Robert Drewe on knuckle crackers, and other important issues…


Robert Drewe looks at the strange art of becoming a crack knuckle-cracker and the even stranger disease High Altitude Flatus Expulsion (HAFE) – it’s a thing…

Has the sound of someone cracking their knuckles been a source of lifelong bafflement to you? Me neither. But the other day I read that the knuckle-popping noise that some men enjoy making (never a woman, in my experience) has always perplexed scientists.

Seriously? A topic of hot scientific debate? Anyway, never get between a well-funded research team and one of life’s lesser mysteries. It seems researchers have been working on the puzzle for years and are finally heading towards an answer. More or less.

The team from the Montreal Ecole Polytechnique‘s hydrodynamics laboratory first thought they had the solution in hand in 2015 after images were taken of one of their researchers cracking his knuckles in an MRI scanner. They discovered not only that not all knuckle joints can crack, but those that do crack can only crack once every 20 minutes.

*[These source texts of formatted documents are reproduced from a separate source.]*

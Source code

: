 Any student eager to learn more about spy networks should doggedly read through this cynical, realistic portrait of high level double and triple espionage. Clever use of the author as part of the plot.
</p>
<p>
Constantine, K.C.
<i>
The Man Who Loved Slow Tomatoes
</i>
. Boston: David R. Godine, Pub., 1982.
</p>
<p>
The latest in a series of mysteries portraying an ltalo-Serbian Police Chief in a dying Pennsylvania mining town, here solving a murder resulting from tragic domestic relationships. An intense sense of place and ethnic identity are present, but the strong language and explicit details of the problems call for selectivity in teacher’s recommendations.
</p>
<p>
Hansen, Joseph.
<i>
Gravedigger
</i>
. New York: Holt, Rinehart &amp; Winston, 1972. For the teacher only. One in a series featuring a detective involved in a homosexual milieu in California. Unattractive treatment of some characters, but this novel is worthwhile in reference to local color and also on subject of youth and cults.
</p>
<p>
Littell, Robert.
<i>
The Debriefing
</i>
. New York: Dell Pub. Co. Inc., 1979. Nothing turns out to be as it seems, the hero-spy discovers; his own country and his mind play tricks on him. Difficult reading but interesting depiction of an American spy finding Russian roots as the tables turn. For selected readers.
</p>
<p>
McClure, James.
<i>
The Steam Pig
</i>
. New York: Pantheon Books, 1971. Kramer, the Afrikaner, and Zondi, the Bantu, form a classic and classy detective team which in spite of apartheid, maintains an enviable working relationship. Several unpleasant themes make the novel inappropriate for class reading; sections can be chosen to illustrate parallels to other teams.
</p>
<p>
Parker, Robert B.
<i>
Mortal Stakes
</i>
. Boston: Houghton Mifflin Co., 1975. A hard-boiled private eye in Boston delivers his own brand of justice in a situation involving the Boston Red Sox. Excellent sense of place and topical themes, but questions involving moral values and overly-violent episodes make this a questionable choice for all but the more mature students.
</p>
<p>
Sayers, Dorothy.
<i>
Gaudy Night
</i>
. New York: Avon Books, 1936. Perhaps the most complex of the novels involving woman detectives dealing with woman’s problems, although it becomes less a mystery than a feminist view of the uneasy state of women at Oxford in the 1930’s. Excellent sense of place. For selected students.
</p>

A Eureka moment? According to Professor Abdul Barakat, co-author of the new study: “The cavity between two knuckles is filled with synovial fluid, and when you suddenly change the pressure in that fluid as a result of increasing the space between the knuckles, some of the gases in the fluid nucleate into a bubble.”

The verdict: the sound was caused by the rapid separation of the joint and the bubble formation. The team thought it was the collapse of such bubbles, formed of carbon dioxide and other gases, that caused the well-known crack.

But no. This year the researchers, working with a band of volunteers (all crack knuckle-crackers), delved deeper into the mystery and found that the formation of knuckle bubbles didn’t produce cracks of the observed magnitude and volume.

Alas, current imaging techniques couldn’t capture the high-speed dynamics of knuckle-cracking, so the team developed a mathematical model to explore whether collapsing knuckle bubbles were indeed behind the sound.

“What we find now is that you don’t need the full collapse of a knuckle bubble,” explained Professor Barakat, pointing out that even if the knuckle bubble just partially collapses, leaving a knuckle micro-bubble, it would still generate the knuckle crack.

Dr Greg Kawchuk from the University of Alberta, co-author of the original knuckle-popping study, doesn’t agree. “Their main finding, that theoretical knuckle-bubble collapse can create sound, is not surprising. But the case is not yet closed. The latest research is a mathematical model yet to be verified by experiment.”

While the knuckle-crack debate still rages across Canada, there’s another knuckle-cracking argument about whether the habit increases the risk of arthritis. Most studies point out that the father of knuckle-crack research, the Californian Dr Donald Unger, reported (at the age of 83, in 2009) that for 65 years he’d cracked his left-hand knuckles while leaving his right knuckles uncracked. Dr Unger proudly reported no sign of arthritis in either hand.


Incidentally, not everyone can produce a knuckle crack. “Some people cannot crack their knuckles because the space between their knuckles is too large,” explained Professor Barakat.

But for those of you who desire to join the crackers, or can crack already and enjoy the sensation (though I don’t wish to sit beside you at any gathering) he has a tip: “The more rapidly you pull on your knuckle, the faster you’re changing the pressure and the more likely you are to generate a knuckle crack.”

While on the subject of bodily gas mysteries, the International Society of Travel Medicine reported recently on a common condition called High Altitude Flatus Expulsion (HAFE), which might make air travellers feel less guilty about in-flight impulses.


The society’s president, Dr David Shlim, says HAFE is in-flight flatulence, a condition first observed in mountain climbers at high altitudes. This increased tendency to pass gas on a plane is not your fault. And don’t blame the airline food.

“Aircraft cabins are pressurized to between 6000 and 8000 feet, a significant altitude change for your body if you’ve come from sea level,” said Dr Shlim. “Just as the air in your water bottle expands at higher altitudes, the gas in your intestines expands on a plane, taking up about 30 per cent more room than usual. Obviously it needs to escape.”

Yes, even if it causes an international incident, as happened on the Dutch airline Transavia last month. Transavia was forced to abort a flight from Dubai to Amsterdam when a passenger constantly passing gas caused a commotion on board.

An argument ensued between complaining passengers and the airline crew, forcing the plane to make an unscheduled landing in Vienna. Local police and police dogs rounded up the gas protesters and ejected them from the plane. Four of them were banned from flying Transavia again.

The passenger with the flatulence problem, now with several rows to himself, was allowed to remain on the flight.